**TASK OBJECTIVE**
Within the listing, each line that has the string "leetcode" should be copied.

**MATERIAL PROVIDED**

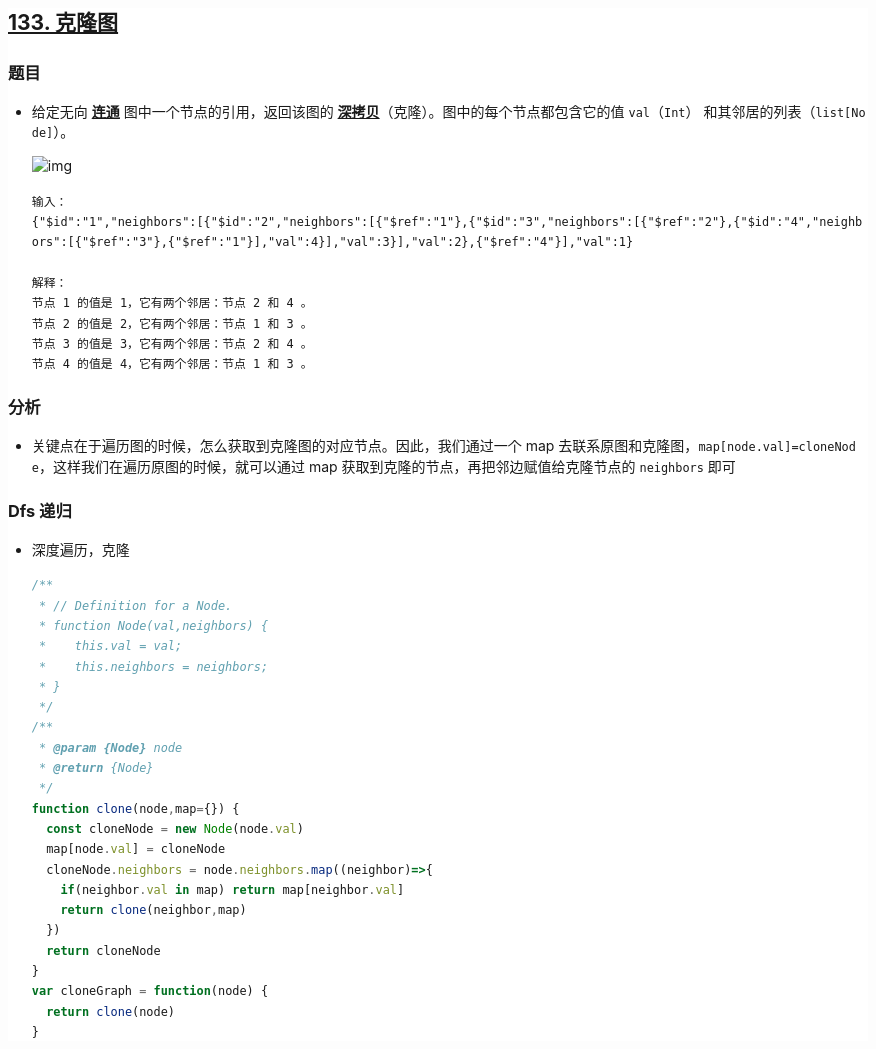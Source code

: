 ## [133. 克隆图](https://leetcode-cn.com/problems/clone-graph/)

### 题目

+ 给定无向 [**连通**](https://baike.baidu.com/item/连通图/6460995?fr=aladdin) 图中一个节点的引用，返回该图的 [**深拷贝**](https://baike.baidu.com/item/深拷贝/22785317?fr=aladdin)（克隆）。图中的每个节点都包含它的值 `val`（`Int`） 和其邻居的列表（`list[Node]`）。

  ![img](https://assets.leetcode-cn.com/aliyun-lc-upload/uploads/2019/02/23/113_sample.png)

  ```
  输入：
  {"$id":"1","neighbors":[{"$id":"2","neighbors":[{"$ref":"1"},{"$id":"3","neighbors":[{"$ref":"2"},{"$id":"4","neighbors":[{"$ref":"3"},{"$ref":"1"}],"val":4}],"val":3}],"val":2},{"$ref":"4"}],"val":1}
  
  解释：
  节点 1 的值是 1，它有两个邻居：节点 2 和 4 。
  节点 2 的值是 2，它有两个邻居：节点 1 和 3 。
  节点 3 的值是 3，它有两个邻居：节点 2 和 4 。
  节点 4 的值是 4，它有两个邻居：节点 1 和 3 。
  ```

### 分析

+ 关键点在于遍历图的时候，怎么获取到克隆图的对应节点。因此，我们通过一个 map 去联系原图和克隆图，`map[node.val]=cloneNode`，这样我们在遍历原图的时候，就可以通过 map 获取到克隆的节点，再把邻边赋值给克隆节点的 `neighbors` 即可

### Dfs 递归

+ 深度遍历，克隆

  ```js
  /**
   * // Definition for a Node.
   * function Node(val,neighbors) {
   *    this.val = val;
   *    this.neighbors = neighbors;
   * }
   */
  /**
   * @param {Node} node
   * @return {Node}
   */
  function clone(node,map={}) {
    const cloneNode = new Node(node.val)
    map[node.val] = cloneNode
    cloneNode.neighbors = node.neighbors.map((neighbor)=>{
      if(neighbor.val in map) return map[neighbor.val]
      return clone(neighbor,map)
    })
    return cloneNode
  }
  var cloneGraph = function(node) {
    return clone(node)
  }
  ```
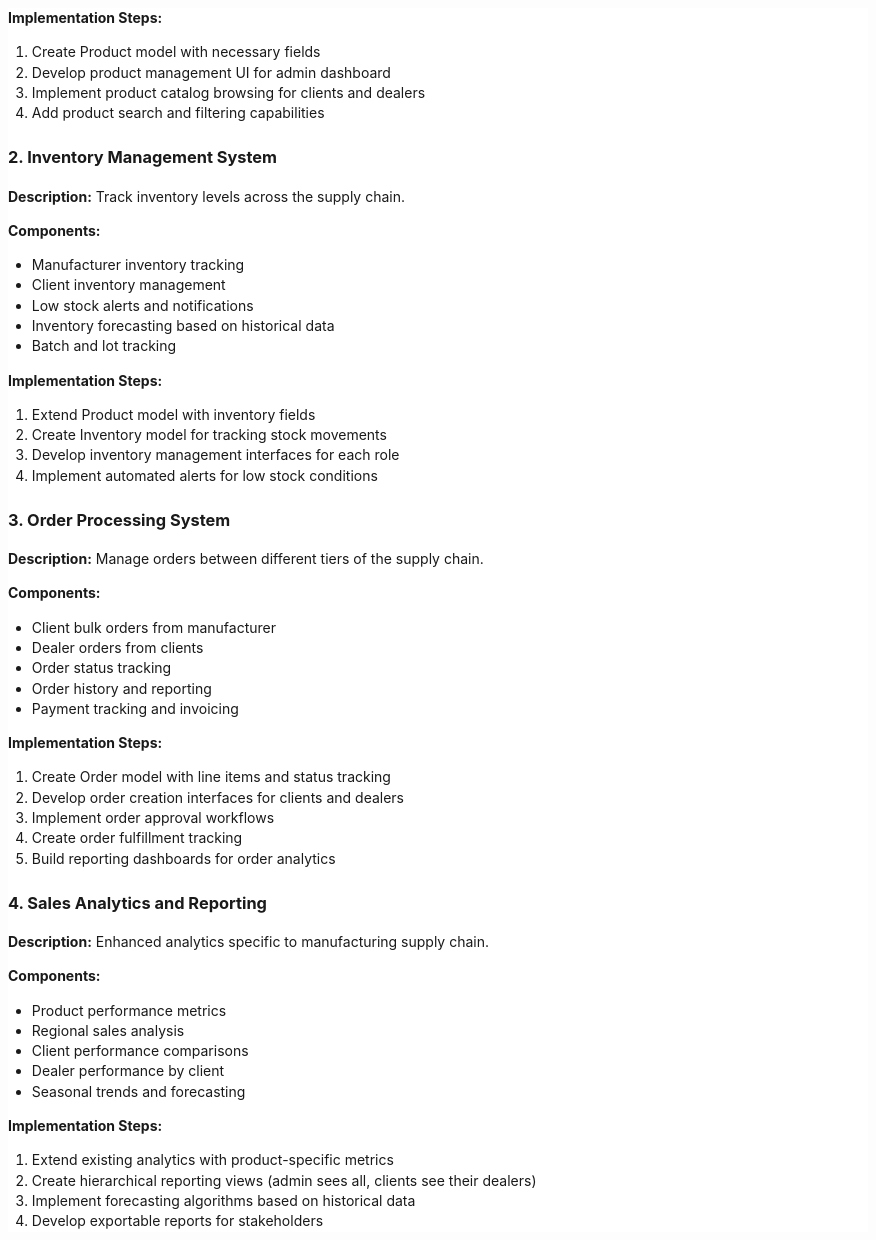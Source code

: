 **Implementation Steps:**
1. Create Product model with necessary fields
2. Develop product management UI for admin dashboard
3. Implement product catalog browsing for clients and dealers
4. Add product search and filtering capabilities

### 2. Inventory Management System

**Description:** Track inventory levels across the supply chain.

**Components:**
- Manufacturer inventory tracking
- Client inventory management
- Low stock alerts and notifications
- Inventory forecasting based on historical data
- Batch and lot tracking

**Implementation Steps:**
1. Extend Product model with inventory fields
2. Create Inventory model for tracking stock movements
3. Develop inventory management interfaces for each role
4. Implement automated alerts for low stock conditions

### 3. Order Processing System

**Description:** Manage orders between different tiers of the supply chain.

**Components:**
- Client bulk orders from manufacturer
- Dealer orders from clients
- Order status tracking
- Order history and reporting
- Payment tracking and invoicing

**Implementation Steps:**
1. Create Order model with line items and status tracking
2. Develop order creation interfaces for clients and dealers
3. Implement order approval workflows
4. Create order fulfillment tracking
5. Build reporting dashboards for order analytics

### 4. Sales Analytics and Reporting

**Description:** Enhanced analytics specific to manufacturing supply chain.

**Components:**
- Product performance metrics
- Regional sales analysis
- Client performance comparisons
- Dealer performance by client
- Seasonal trends and forecasting

**Implementation Steps:**
1. Extend existing analytics with product-specific metrics
2. Create hierarchical reporting views (admin sees all, clients see their dealers)
3. Implement forecasting algorithms based on historical data
4. Develop exportable reports for stakeholders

**EXERCISE ANSWER**
: ## [133. 克隆图](https://leetcode-cn.com/problems/clone-graph/)
  ![img](https://assets.leetcode-cn.com/aliyun-lc-upload/uploads/2019/02/23/113_sample.png)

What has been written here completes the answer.